__Task statement__.
Your answer should hold all lines of the entries that include the word "standard".

__Records from a collection__.
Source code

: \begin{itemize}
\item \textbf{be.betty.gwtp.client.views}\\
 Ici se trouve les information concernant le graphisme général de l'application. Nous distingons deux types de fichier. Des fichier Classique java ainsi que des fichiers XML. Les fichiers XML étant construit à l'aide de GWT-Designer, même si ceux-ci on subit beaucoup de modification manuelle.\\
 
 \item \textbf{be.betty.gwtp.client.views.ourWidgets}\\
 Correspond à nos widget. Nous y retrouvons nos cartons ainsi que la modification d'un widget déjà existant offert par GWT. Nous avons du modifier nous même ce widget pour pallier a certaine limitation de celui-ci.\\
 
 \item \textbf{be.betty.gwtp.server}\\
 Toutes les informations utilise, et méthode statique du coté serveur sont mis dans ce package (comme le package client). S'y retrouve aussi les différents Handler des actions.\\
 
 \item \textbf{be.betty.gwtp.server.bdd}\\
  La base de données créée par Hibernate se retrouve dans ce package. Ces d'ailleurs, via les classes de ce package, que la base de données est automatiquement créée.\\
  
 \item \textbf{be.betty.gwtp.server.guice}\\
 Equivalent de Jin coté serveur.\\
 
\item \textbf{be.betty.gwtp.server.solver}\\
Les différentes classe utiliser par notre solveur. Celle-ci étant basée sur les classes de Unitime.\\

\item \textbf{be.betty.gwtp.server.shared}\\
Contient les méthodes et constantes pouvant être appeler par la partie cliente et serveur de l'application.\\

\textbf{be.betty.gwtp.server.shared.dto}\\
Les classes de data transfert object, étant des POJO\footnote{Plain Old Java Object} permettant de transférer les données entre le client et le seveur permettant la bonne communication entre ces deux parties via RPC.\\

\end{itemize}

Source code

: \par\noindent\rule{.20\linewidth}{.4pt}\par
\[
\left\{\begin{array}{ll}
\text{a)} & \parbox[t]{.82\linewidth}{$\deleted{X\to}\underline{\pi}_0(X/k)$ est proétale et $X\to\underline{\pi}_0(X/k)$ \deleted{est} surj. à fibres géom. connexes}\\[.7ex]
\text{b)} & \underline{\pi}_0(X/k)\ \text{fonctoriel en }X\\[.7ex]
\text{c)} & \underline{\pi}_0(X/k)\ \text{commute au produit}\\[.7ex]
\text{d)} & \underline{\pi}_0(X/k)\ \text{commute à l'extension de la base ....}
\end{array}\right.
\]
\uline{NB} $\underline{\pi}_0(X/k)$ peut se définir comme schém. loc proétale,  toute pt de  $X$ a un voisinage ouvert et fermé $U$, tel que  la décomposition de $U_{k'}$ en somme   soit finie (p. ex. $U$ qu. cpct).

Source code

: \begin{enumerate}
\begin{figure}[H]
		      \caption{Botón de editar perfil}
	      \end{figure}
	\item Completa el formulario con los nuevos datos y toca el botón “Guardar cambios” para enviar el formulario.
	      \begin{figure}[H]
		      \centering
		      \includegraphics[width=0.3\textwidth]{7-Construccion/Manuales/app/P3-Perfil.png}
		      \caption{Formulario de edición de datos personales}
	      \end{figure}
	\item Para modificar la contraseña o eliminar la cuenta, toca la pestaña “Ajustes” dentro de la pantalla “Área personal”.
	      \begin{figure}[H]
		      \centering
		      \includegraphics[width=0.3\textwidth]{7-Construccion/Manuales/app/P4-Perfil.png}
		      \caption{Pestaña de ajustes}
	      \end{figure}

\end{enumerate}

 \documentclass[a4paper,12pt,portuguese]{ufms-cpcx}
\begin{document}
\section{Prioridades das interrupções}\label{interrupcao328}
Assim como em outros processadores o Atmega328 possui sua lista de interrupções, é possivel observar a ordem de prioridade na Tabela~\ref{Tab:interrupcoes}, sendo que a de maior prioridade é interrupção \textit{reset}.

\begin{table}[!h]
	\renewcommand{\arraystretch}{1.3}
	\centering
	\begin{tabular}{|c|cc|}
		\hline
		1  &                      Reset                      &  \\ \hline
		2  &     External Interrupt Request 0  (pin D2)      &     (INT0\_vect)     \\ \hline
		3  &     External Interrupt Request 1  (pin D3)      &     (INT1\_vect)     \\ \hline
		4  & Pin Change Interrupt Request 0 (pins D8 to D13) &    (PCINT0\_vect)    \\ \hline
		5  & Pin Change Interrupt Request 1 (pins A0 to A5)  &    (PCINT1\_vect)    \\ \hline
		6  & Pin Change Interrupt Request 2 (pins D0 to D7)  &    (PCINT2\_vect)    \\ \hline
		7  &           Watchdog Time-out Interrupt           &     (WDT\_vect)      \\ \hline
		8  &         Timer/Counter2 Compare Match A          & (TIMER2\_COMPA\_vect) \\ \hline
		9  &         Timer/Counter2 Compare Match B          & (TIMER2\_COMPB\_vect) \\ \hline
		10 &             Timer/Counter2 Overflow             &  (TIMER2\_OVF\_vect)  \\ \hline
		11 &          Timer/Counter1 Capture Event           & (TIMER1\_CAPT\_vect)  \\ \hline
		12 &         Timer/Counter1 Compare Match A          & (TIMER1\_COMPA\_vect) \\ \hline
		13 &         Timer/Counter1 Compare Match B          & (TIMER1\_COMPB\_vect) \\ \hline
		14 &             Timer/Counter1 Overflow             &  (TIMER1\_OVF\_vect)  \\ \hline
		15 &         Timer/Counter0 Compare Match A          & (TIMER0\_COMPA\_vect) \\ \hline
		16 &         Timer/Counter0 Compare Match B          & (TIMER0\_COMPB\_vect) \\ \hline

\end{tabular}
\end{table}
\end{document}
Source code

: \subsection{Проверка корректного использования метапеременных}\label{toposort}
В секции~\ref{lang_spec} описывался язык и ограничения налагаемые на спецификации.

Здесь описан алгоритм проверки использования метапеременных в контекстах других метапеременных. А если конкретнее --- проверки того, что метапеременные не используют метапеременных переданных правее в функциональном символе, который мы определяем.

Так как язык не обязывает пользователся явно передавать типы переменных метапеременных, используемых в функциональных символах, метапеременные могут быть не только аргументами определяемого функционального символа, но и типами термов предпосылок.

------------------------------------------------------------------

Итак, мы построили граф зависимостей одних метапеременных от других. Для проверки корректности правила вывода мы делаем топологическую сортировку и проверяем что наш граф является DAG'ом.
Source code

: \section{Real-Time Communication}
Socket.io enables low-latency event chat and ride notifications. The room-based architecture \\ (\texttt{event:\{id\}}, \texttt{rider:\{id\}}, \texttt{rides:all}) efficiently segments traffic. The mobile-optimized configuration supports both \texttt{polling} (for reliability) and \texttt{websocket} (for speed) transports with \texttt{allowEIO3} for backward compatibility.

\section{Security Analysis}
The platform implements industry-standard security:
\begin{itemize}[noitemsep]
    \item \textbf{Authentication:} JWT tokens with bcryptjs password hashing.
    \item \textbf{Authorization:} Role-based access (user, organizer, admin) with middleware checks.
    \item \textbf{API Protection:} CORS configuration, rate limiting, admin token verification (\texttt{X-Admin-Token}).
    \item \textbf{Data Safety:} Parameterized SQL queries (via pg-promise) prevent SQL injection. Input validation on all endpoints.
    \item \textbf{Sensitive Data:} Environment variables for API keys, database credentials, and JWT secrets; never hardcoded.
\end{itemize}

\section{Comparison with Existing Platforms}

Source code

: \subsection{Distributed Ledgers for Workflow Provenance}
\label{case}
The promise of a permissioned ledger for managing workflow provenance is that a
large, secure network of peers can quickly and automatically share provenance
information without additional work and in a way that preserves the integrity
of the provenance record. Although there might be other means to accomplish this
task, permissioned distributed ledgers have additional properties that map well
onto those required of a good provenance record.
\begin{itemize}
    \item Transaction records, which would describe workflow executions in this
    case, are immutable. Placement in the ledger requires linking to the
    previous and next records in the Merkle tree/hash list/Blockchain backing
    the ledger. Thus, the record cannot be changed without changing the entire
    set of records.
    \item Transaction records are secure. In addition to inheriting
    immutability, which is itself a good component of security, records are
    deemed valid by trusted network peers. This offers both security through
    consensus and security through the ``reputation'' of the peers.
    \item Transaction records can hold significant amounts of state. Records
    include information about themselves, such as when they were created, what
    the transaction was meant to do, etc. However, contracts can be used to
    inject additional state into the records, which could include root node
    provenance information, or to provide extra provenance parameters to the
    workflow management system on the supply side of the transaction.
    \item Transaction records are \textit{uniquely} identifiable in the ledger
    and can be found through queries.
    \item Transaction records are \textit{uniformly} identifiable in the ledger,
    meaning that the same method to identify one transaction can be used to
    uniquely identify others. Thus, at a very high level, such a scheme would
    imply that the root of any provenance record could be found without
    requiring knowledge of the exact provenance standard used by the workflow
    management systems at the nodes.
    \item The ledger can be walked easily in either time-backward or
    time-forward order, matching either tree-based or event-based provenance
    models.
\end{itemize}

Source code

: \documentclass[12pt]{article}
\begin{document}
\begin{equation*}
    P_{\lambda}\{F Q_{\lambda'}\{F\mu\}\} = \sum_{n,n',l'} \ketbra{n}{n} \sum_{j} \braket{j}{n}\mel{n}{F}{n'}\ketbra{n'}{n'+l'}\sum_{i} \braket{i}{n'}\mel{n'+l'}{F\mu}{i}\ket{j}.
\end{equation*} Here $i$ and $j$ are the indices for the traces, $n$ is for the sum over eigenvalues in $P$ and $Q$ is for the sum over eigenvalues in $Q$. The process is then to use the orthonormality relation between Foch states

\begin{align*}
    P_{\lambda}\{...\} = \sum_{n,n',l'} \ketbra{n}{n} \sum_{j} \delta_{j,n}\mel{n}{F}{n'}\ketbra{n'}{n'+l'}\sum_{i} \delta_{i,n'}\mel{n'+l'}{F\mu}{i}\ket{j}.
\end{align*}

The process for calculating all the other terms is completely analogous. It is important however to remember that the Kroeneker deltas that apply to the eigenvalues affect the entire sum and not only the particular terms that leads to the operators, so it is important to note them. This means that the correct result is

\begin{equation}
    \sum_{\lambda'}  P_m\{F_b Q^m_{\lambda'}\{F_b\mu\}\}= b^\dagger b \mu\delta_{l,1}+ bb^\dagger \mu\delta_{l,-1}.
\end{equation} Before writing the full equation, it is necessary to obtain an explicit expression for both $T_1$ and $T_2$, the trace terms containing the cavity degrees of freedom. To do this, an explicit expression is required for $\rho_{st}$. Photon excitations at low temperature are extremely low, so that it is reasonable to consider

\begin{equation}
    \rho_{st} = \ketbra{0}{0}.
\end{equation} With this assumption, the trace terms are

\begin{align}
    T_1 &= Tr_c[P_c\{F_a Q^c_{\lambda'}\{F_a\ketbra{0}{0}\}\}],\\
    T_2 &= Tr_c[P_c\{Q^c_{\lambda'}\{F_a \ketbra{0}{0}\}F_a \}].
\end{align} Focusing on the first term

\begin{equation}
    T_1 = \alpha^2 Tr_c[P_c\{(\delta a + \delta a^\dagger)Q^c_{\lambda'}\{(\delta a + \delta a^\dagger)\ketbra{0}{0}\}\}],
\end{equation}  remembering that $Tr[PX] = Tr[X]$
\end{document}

__Your response__.
The platform implements industry-standard security:
    requiring knowledge of the exact provenance standard used by the workflow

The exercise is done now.